*TASK BRIEF*.
Reply with nothing but the number of lines in the data below where the word "tmate" occurs.

***** ENTRIES SHOWN *****

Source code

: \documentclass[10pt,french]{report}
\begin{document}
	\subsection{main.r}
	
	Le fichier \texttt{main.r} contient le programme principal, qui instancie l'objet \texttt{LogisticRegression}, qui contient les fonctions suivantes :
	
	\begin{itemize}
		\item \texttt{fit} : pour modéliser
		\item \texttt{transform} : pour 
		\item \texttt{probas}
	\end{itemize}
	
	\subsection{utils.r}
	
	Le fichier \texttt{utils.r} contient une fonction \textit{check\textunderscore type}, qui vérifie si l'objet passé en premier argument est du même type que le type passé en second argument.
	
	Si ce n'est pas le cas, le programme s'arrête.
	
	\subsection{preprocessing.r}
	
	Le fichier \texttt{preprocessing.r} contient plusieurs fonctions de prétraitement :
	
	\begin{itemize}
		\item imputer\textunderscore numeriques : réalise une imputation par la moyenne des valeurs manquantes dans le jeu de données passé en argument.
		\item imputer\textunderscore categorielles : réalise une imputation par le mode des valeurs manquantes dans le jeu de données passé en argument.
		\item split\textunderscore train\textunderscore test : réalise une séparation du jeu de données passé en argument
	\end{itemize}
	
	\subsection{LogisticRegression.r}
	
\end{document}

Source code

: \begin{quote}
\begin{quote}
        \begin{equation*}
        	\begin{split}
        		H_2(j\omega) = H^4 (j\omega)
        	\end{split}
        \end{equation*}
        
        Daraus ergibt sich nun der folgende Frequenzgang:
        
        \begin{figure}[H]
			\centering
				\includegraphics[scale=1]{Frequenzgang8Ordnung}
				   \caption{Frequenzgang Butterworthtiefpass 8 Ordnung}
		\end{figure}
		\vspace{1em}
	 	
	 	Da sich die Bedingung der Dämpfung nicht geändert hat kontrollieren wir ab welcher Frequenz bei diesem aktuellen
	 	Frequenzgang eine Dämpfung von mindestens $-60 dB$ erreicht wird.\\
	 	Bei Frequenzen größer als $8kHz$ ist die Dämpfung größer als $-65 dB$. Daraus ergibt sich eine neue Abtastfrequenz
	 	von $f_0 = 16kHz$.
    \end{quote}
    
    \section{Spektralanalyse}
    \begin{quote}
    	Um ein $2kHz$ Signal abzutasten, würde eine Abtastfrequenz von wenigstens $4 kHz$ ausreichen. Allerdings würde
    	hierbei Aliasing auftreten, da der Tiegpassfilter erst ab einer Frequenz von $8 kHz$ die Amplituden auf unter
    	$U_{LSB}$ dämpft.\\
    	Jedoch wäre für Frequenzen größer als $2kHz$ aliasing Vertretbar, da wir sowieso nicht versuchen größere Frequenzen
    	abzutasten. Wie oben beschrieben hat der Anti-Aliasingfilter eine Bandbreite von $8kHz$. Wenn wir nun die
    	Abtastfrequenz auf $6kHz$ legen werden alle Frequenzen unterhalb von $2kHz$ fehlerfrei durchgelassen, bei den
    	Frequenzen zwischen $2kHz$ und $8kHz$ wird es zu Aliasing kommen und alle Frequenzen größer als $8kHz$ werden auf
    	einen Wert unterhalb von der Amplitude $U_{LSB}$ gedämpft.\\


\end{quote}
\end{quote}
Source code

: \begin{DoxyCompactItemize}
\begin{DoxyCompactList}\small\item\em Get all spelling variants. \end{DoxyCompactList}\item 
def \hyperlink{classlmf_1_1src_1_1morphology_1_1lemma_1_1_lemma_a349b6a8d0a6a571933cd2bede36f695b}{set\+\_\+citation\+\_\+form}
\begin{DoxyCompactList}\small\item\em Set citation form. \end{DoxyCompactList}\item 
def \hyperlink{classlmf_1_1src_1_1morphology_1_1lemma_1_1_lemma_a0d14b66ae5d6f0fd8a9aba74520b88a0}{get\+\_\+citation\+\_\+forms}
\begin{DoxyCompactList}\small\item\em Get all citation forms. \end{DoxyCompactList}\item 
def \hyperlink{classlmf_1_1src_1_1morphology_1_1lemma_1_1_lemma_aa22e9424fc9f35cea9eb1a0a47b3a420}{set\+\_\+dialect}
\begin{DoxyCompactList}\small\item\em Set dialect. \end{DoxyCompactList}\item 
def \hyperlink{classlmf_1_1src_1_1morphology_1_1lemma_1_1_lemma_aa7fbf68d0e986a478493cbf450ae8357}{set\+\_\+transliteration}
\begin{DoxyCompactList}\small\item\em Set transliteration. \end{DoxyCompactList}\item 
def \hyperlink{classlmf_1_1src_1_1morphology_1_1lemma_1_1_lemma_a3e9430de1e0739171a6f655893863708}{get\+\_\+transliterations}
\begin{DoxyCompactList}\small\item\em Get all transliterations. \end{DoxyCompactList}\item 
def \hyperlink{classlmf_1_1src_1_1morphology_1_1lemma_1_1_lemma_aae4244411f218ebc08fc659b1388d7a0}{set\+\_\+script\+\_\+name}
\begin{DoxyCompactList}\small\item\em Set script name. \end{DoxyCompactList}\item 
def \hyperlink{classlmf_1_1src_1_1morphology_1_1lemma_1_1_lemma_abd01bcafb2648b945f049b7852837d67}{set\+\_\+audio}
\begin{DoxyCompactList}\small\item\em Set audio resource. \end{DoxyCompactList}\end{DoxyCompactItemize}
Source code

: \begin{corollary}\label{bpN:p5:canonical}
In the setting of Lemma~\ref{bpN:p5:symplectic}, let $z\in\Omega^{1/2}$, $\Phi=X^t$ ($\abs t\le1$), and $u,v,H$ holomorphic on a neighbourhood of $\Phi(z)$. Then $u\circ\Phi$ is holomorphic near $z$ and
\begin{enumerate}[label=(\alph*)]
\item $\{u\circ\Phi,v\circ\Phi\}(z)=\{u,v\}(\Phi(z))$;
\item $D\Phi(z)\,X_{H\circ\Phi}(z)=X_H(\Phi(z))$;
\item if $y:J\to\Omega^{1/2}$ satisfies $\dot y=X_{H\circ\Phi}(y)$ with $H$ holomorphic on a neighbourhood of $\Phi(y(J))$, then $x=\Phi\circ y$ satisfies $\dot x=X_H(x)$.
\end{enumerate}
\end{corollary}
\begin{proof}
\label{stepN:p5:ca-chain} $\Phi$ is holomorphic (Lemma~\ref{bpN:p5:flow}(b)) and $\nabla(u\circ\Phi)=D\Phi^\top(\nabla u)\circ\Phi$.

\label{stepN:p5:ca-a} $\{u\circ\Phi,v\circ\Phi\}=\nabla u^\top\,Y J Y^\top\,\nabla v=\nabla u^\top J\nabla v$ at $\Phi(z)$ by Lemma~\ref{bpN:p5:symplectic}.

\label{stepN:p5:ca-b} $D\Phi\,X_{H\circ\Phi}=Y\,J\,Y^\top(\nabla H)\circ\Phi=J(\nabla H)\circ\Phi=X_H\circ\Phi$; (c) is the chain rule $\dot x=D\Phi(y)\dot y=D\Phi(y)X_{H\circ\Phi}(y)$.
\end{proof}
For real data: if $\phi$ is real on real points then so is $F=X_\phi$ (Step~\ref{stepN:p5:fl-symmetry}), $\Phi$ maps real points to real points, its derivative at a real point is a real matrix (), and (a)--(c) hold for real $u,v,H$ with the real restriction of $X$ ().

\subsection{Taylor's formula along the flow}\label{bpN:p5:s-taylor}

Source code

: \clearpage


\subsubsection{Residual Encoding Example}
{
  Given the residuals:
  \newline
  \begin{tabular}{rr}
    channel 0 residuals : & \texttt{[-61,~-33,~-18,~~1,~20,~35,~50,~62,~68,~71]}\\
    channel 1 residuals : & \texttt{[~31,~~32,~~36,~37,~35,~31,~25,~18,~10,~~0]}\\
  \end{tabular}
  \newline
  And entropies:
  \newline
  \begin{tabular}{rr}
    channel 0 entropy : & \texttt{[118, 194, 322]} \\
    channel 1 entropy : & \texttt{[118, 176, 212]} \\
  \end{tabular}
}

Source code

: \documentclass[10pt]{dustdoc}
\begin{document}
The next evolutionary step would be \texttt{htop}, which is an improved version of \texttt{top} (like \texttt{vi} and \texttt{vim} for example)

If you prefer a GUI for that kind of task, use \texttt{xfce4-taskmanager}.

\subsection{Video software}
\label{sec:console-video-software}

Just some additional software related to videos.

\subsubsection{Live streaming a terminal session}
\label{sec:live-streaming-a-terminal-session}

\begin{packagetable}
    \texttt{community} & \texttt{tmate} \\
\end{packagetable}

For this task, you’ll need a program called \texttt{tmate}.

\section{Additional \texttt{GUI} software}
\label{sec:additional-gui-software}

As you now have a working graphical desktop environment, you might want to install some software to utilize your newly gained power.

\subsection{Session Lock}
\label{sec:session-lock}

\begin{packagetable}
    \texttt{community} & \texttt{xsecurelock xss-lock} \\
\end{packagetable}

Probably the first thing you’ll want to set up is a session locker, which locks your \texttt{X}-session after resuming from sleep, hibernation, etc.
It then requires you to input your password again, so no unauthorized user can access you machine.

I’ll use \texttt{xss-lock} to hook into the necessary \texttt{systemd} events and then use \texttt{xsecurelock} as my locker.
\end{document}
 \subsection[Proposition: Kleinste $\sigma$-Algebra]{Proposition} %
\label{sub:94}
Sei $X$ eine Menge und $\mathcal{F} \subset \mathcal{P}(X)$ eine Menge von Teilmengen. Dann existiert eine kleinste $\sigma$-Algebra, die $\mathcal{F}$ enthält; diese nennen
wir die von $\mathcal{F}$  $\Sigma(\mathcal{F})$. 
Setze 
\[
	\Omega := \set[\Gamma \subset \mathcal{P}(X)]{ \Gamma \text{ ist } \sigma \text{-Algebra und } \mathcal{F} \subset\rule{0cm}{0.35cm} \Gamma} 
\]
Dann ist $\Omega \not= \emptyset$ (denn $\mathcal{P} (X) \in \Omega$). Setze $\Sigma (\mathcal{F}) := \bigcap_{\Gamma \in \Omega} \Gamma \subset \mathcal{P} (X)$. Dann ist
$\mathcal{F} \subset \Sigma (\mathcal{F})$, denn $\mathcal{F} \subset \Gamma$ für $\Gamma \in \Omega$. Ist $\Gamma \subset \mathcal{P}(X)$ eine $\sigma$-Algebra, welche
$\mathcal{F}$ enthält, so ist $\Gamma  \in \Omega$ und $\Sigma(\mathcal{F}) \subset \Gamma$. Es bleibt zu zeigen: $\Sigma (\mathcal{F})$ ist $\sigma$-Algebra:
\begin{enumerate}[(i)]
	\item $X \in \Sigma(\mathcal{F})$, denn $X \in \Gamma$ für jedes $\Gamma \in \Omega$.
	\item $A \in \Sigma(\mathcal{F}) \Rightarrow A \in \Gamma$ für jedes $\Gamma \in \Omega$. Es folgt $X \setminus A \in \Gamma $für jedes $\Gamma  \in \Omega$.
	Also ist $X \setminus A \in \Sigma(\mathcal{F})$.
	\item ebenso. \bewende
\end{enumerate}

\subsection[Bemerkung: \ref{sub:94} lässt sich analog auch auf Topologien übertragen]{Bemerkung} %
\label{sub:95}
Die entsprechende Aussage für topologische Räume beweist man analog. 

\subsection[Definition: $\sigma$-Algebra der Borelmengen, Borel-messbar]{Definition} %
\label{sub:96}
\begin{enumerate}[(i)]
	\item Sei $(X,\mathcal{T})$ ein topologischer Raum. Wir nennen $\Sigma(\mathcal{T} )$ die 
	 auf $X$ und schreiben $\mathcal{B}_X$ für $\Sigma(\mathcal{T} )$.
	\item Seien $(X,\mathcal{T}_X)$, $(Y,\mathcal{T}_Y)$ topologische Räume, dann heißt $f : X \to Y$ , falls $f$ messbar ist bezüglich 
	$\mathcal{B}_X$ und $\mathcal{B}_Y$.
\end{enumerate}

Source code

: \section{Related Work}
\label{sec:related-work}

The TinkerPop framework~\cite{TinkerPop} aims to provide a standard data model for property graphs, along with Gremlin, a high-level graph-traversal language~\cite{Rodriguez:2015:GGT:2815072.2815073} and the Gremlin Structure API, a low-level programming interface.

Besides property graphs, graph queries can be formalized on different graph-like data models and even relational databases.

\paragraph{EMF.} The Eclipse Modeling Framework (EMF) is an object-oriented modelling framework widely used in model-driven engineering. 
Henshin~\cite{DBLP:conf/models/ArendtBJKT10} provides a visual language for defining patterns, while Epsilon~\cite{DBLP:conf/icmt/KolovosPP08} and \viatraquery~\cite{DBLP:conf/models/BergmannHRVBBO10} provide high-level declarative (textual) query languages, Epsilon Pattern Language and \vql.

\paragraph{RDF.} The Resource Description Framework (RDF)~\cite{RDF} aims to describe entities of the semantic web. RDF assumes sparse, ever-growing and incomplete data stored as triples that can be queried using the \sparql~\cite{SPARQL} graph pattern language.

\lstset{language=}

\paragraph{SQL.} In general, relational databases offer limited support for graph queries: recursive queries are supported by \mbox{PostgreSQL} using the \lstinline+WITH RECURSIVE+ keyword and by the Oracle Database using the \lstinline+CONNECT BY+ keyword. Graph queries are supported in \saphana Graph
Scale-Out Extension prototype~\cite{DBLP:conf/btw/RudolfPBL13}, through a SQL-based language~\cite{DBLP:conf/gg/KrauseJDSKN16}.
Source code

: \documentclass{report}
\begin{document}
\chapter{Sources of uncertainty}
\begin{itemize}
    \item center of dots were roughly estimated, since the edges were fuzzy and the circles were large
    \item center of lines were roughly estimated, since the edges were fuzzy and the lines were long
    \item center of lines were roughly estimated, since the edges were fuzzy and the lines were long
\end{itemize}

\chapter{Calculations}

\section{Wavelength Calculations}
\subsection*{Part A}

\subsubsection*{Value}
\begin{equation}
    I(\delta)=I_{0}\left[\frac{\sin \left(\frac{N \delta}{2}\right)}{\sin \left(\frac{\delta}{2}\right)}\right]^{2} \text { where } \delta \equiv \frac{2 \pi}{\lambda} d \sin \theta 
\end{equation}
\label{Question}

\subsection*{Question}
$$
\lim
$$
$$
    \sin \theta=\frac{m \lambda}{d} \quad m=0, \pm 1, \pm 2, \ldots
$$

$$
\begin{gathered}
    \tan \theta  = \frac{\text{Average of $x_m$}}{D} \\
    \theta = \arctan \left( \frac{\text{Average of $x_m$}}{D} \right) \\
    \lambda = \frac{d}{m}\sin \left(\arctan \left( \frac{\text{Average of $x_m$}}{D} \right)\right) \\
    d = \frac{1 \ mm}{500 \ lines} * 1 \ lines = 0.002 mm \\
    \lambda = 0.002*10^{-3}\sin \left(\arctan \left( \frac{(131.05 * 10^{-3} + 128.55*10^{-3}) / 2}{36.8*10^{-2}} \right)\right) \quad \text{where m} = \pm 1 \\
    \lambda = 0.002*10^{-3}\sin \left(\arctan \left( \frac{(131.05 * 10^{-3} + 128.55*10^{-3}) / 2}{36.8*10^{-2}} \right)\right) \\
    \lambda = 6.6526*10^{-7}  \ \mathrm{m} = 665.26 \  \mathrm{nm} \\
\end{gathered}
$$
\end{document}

*****

*TASK ANSWER*.
2